Gerhardt, 62, took up ice fishing 45 years ago, before winning seven battle stars while serving with the Army in Europe during World War II. He also took up fly-fishing to occupy himself during the warmer months. Though he was a superb flytier and a graceful caster—he could effortlessly send a heavy lead-core line 100 feet across a stream—he abruptly abandoned fly-fishing 15 years ago. He had become smitten with deep-sea fishing for cod, pollock and the occasional halibut 25 to 40 miles out in the Atlantic off Cape Cod. His trout-fishing friends were aghast. When one of them. Colonel Henry A. Siegel, chided him for giving up trout in favor of "coarse fish," Gerhardt replied, "Hey, Henry, the fish I catch are wider between the eyes than yours are long."
Gerhardt, who earned a degree in mechanical engineering from Brooklyn Polytechnic Institute, says, "My approach to fishing is that of an engineer. When I go fishing I define the problem, and then I solve it." Ultraprecise and systematic, he makes (and occasionally invents) his own lures, rigs and rods, and he keeps detailed fishing logs that note even the stomach contents offish he has caught. For the record, bluegills taken through the ice often have wads of daphnia—water fleas—in their stomachs, while yellow perch prefer to gorge themselves on dime-sized baby bluegills instead of minnows. Says Letts, "Ken will empty out a stomach, put the contents in a glass of water and then swirl the glass around and inspect it as though it were Dom Perignon."

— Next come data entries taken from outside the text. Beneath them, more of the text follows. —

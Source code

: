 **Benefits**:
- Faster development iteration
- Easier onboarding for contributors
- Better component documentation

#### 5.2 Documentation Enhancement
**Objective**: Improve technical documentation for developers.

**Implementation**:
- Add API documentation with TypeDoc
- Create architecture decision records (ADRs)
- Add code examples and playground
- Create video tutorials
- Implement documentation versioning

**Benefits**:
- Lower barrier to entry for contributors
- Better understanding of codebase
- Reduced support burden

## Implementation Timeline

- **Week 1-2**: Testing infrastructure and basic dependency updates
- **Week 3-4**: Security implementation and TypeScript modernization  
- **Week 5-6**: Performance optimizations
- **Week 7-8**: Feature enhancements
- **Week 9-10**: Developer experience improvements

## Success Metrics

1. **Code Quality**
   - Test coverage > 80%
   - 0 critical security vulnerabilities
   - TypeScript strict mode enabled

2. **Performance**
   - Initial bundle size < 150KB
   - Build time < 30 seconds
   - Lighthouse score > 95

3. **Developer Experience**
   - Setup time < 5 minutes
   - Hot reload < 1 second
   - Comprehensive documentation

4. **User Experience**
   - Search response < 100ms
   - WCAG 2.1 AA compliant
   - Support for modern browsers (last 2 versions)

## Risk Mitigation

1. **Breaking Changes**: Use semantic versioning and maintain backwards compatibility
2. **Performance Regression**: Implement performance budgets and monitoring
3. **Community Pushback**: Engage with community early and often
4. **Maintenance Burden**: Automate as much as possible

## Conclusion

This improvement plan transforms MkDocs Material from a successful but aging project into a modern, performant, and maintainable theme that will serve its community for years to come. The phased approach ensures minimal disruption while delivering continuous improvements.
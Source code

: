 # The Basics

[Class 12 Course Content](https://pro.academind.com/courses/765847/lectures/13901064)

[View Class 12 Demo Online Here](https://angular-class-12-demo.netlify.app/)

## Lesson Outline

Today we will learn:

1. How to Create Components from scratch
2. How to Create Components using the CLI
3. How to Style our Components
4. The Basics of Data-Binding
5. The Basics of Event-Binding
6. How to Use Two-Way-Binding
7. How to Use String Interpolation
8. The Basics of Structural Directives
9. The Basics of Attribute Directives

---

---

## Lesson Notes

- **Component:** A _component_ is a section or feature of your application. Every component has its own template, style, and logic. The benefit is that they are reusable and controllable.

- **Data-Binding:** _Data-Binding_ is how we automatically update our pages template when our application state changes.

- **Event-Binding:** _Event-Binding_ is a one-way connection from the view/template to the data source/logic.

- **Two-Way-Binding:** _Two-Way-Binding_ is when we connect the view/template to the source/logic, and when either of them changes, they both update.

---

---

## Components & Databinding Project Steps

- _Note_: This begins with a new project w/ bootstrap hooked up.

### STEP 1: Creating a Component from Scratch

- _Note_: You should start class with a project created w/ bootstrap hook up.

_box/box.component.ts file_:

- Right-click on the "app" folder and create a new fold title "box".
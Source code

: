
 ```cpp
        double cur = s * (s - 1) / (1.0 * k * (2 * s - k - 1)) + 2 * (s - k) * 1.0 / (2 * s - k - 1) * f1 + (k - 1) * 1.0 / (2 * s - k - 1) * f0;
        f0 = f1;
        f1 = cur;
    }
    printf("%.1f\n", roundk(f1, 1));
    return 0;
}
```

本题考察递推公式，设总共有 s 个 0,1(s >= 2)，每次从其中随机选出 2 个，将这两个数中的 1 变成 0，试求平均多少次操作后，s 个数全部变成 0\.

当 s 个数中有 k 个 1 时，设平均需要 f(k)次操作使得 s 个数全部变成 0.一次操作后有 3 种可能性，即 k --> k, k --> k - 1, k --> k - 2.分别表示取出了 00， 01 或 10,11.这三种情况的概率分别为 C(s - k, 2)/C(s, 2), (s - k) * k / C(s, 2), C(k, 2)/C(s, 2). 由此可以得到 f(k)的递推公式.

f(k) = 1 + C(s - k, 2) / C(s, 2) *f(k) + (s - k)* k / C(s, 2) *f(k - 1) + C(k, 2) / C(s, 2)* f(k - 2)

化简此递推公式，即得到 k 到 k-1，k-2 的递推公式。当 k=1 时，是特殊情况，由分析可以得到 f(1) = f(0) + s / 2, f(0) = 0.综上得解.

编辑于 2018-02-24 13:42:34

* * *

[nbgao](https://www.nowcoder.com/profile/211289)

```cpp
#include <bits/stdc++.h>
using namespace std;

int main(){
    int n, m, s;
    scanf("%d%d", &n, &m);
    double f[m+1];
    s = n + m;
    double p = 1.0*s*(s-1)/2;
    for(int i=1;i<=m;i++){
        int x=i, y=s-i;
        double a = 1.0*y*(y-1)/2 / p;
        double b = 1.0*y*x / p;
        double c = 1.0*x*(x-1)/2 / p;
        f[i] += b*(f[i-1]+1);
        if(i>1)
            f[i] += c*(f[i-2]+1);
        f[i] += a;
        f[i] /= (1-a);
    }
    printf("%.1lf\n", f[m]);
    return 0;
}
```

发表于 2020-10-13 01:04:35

Gerhardt often writes about his findings in The Fisherman Magazine, a weekly regional that caters to hard-core anglers from Virginia to Maine. "Gerhardt has an incredible following," says Harold Berkowitz, the proprietor of Midland Tackle in Sloatsburg, N.Y., one of the busiest mail-order operations in the nation. "If he writes a story recommending this rod blank or that reel. I'll have at least a hundred orders within a week. And I'm talking about $150 items. Fishermen believe in him."